"Why do you write?" After being asked this question so often, I find myself not being able to answer it. I've been trying to explain to people that I write to express my emotions in a healthy way. Using writing as a coping mechanism. It's no secret that I'm a mess right now (especially if you've been reading my other posts recently, I promise they won't all be so sad/upsetting). Writing how I feel and think about my current situation, my past, my trauma, people I have relationships with, etc. helps me rationalize all my thoughts and helps me process everything going on. Which has been really nice since I feel like I'm losing my mind all the freaking time lately. It helps me figure out what I really want to say to people, cope a little bit better, and understand myself more in a way.

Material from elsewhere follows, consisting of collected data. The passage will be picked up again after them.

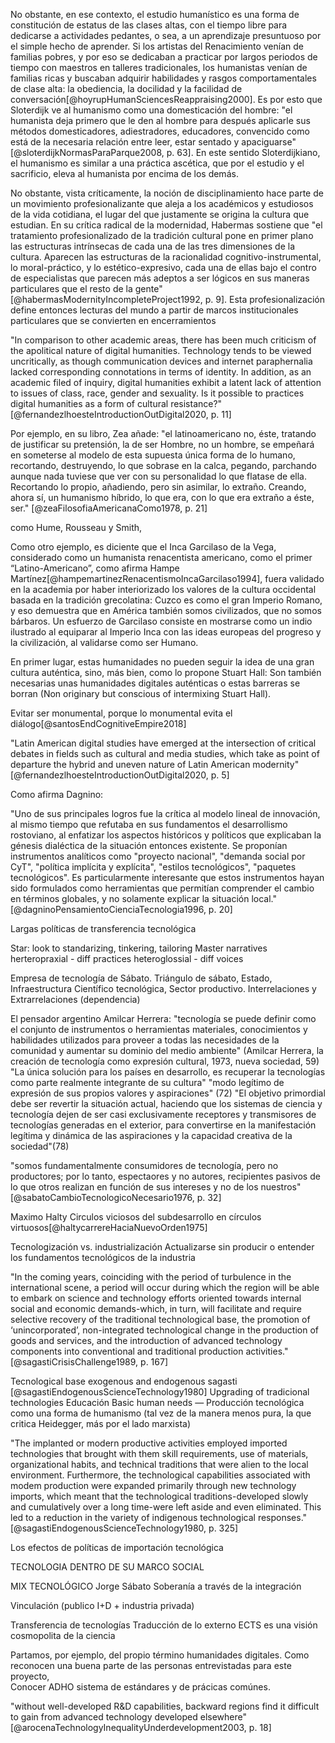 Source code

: No obstante, en ese contexto, el estudio humanístico es una forma de constitución de estatus de las clases altas, con el tiempo libre para dedicarse a actividades pedantes, o sea, a un aprendizaje presuntuoso por el simple hecho de aprender. Si los artistas del Renacimiento venían de familias pobres, y por eso se dedicaban a practicar por largos periodos de tiempo con maestros en talleres tradicionales, los humanistas venían de familias ricas y buscaban adquirir habilidades y rasgos comportamentales de clase alta: la obediencia, la docilidad y la facilidad de conversación[@hoyrupHumanSciencesReappraising2000]. Es por esto que Sloterdijk ve al humanismo como una domesticación del hombre: "el humanista deja primero que le den al hombre para después aplicarle sus métodos domesticadores, adiestradores, educadores, convencido como está de la necesaria relación entre leer, estar sentado y apaciguarse"[@sloterdijkNormasParaParque2008, p. 63]. En este sentido Sloterdijkiano, el humanismo es similar a una práctica ascética, que por el estudio y el sacrificio, eleva al humanista por encima de los demás.

No obstante, vista críticamente, la noción de disciplinamiento hace parte de un movimiento profesionalizante que aleja a los académicos y estudiosos de la vida cotidiana, el lugar del que justamente se origina la cultura que estudian. En su crítica radical de la modernidad, Habermas sostiene que "el tratamiento profesionalizado de la tradición cultural pone en primer plano las estructuras intrínsecas de cada una de las tres dimensiones de la cultura. Aparecen las estructuras de la racionalidad cognitivo-instrumental, lo moral-práctico, y lo estético-expresivo, cada una de ellas bajo el contro de especialistas que parecen más adeptos a ser lógicos en sus maneras particulares que el resto de la gente"[@habermasModernityIncompleteProject1992, p. 9]. Esta profesionalización define entonces lecturas del mundo a partir de marcos institucionales particulares que se convierten en encerramientos  

"In comparison to other academic areas, there has been much criticism of the apolitical nature of digital humanities. Technology tends to be viewed uncritically, as though communication devices and internet paraphernalia lacked corresponding connotations in terms of identity. In addition, as an academic filed of inquiry, digital humanities exhibit a latent lack of attention to issues of class, race, gender and sexuality. Is it possible to practices digital humanities as a form of cultural resistance?"[@fernandezlhoesteIntroductionOutDigital2020, p. 11]

Por ejemplo, en su libro, Zea añade: "el latinoamericano no, éste, tratando de justificar su pretensión, la de ser Hombre, no un hombre, se empeñará en someterse al modelo de esta supuesta única forma de lo humano, recortando, destruyendo, lo que sobrase en la calca, pegando, parchando aunque nada tuviese que ver con su personalidad lo que flatase de ella. Recortando lo propio, añadiendo, pero sin asimilar, lo extraño. Creando, ahora sí, un humanismo híbrido, lo que era, con lo que era extraño a éste, ser." [@zeaFilosofiaAmericanaComo1978, p. 21]

como Hume, Rousseau y Smith,

Como otro ejemplo, es diciente que el Inca Garcilaso de la Vega, considerado como un humanista renacentista americano, como el primer “Latino-Americano”, como afirma Hampe Martínez[@hampemartinezRenacentismoIncaGarcilaso1994], fuera validado en la academia por haber interiorizado los valores de la cultura occidental basada en la tradición grecolatina: Cuzco es como el gran Imperio Romano, y eso demuestra que en América también somos civilizados, que no somos bárbaros. Un esfuerzo de Garcilaso consiste en mostrarse como un indio ilustrado al equiparar al Imperio Inca con las ideas europeas del progreso y la civilización, al validarse como ser Humano.


En primer lugar, estas humanidades no pueden seguir la idea de una gran cultura auténtica, sino, más bien, como lo propone Stuart Hall: Son también necesarias unas humanidades digitales auténticas o estas barreras se borran (Non originary but conscious of intermixing Stuart Hall).

Evitar ser monumental, porque lo monumental evita el diálogo[@santosEndCognitiveEmpire2018]

"Latin American digital studies have emerged at the intersection of critical debates in fields such as cultural and media studies, which take as point of departure the hybrid and uneven nature of Latin American modernity"[@fernandezlhoesteIntroductionOutDigital2020, p. 5]

Como afirma Dagnino:

"Uno de sus principales logros fue la crítica al modelo lineal de innovación, al mismo tiempo que refutaba en sus fundamentos el desarrollismo rostoviano, al enfatizar los aspectos históricos y políticos que explicaban la génesis dialéctica de la situación entonces existente. Se proponían instrumentos analíticos como "proyecto nacional", "demanda social por CyT", "política implícita y explícita", "estilos tecnológicos", "paquetes tecnológicos". Es particularmente interesante que estos instrumentos hayan sido formulados como herramientas que permitían comprender el cambio en términos globales, y no solamente explicar la situación local." [@dagninoPensamientoCienciaTecnologia1996, p. 20]

Largas políticas de transferencia tecnológica 

Star: look to standarizing, tinkering, tailoring
Master narratives
herteropraxial - diff practices
heteroglossial - diff voices


Empresa de tecnología de Sábato. Triángulo de sábato, Estado, Infraestructura Científico tecnológica, Sector productivo. Interrelaciones y Extrarrelaciones (dependencia)

El pensador argentino Amilcar Herrera:
"tecnología se puede definir como el conjunto de instrumentos o herramientas materiales, conocimientos y habilidades utilizados para proveer a todas las necesidades de la comunidad y aumentar su dominio del medio ambiente" (Amilcar Herrera, la creación de tecnología como expresión cultural, 1973, nueva sociedad, 59)
"La única solución para los países en desarrollo, es recuperar la tecnologías como parte realmente integrante de su cultura" "modo legítimo de expresión de sus propios valores y aspiraciones" (72)
"El objetivo primordial debe ser revertir la situación actual, haciendo que los sistemas de ciencia y tecnología dejen de ser casi exclusivamente receptores y transmisores de tecnologías generadas en el exterior, para convertirse en la manifestación legítima y dinámica de las aspiraciones y la capacidad creativa de la sociedad"(78)

"somos fundamentalmente consumidores de tecnología, pero no productores; por lo tanto, espectaores y no autores, recipientes pasivos de lo que otros realizan en función de sus intereses y no de los nuestros" [@sabatoCambioTecnologicoNecesario1976, p. 32]

Maximo Halty Circulos viciosos del subdesarrollo en círculos virtuosos[@haltycarrereHaciaNuevoOrden1975]

Tecnologización vs. industrialización
Actualizarse sin producir o entender los fundamentos tecnológicos de la industria

"In the coming years, coinciding with the period of turbulence in the international scene, a period will occur during which the region will be able to embark on science and technology efforts oriented towards
internal social and economic demands-which, in turn, will facilitate and require selective recovery of the traditional technological base, the promotion of ‘unincorporated’, non-integrated technological change in the production of goods and services, and the introduction of advanced technology components into conventional and traditional production activities."[@sagastiCrisisChallenge1989, p. 167]

Tecnological base exogenous and endogenous sagasti [@sagastiEndogenousScienceTechnology1980]
Upgrading of tradicional technologies
Educación
Basic human needs — Producción tecnológica como una forma de humanismo (tal vez de la manera menos pura, la que critica Heidegger, más por el lado marxista)

"The implanted or modern productive activities employed imported technologies that brought with them skill requirements, use of materials, organizational habits, and technical traditions that were alien to the local environment. Furthermore, the technological capabilities associated with modem production were expanded primarily through new technology imports, which meant that the technological traditions-developed slowly and cumulatively over a long time-were left aside and even eliminated. This led to a reduction in the variety of indigenous technological responses."[@sagastiEndogenousScienceTechnology1980, p. 325]


Los efectos de políticas de importación tecnológica

TECNOLOGIA DENTRO DE SU MARCO SOCIAL

MIX TECNOLÓGICO Jorge Sábato Soberanía a través de la integración

Vinculación (publico I+D + industria privada)

Transferencia de tecnologías
Traducción de lo externo ECTS es una visión cosmopolita de la ciencia

Partamos, por ejemplo, del propio término humanidades digitales. Como reconocen una buena parte de las personas entrevistadas para este proyecto,  
Conocer ADHO sistema de estándares y de prácicas comúnes.

"without well-developed R&D capabilities, backward regions find it difficult to gain from advanced technology developed elsewhere"[@arocenaTechnologyInequalityUnderdevelopment2003, p. 18]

I write for empathy. I want someone, even if it's just one person, to know that they're not the only one that feels so bad at times. It's so hard to get through anxiety, depression, an addiction, or whatever is making you feel so awful, by yourself. To feel like no one experiences the emotions you harbor inside. To feel like no one just quite, gets it the same way. To think that, you're left alone in your own f**ked up world. Its hard. I find comfort in empathy, so I'm sure other people do too.
I write to speak my mind. I have been known as the loud mouth girl, and that's who everyone in my small hometown knows me as. I love to talk. I'll gabber on and on if you let me. Writing gives me a way to say whatever I want, without being in someone's face about it. If you don't care to know what I have to say, then cool. (But if you are reading this and my other posts, you must care for some small reason ? )
I write to tell people how I feel. I often write entries or letters that are meant for specific people, but usually they never read it. And it's okay because, they don't always need to know how you feel. I think it can be unwise to let someone see all your cards, so to speak. I think this idea is wonderful; it helps me get everything in my head straightened out. And I don't think its a bad thing to let 'em wonder a little sometimes.
Its comforting to me knowing that I have no way to tell who views my posts, but that people do read them. So, I thank you for that. Writing isn't about getting tons of views or shares or whatever. Writing, to me, is about just feeling okay. Everyone knows I'm a mess anyway. Might as well make it interesting while I try and heal a bit.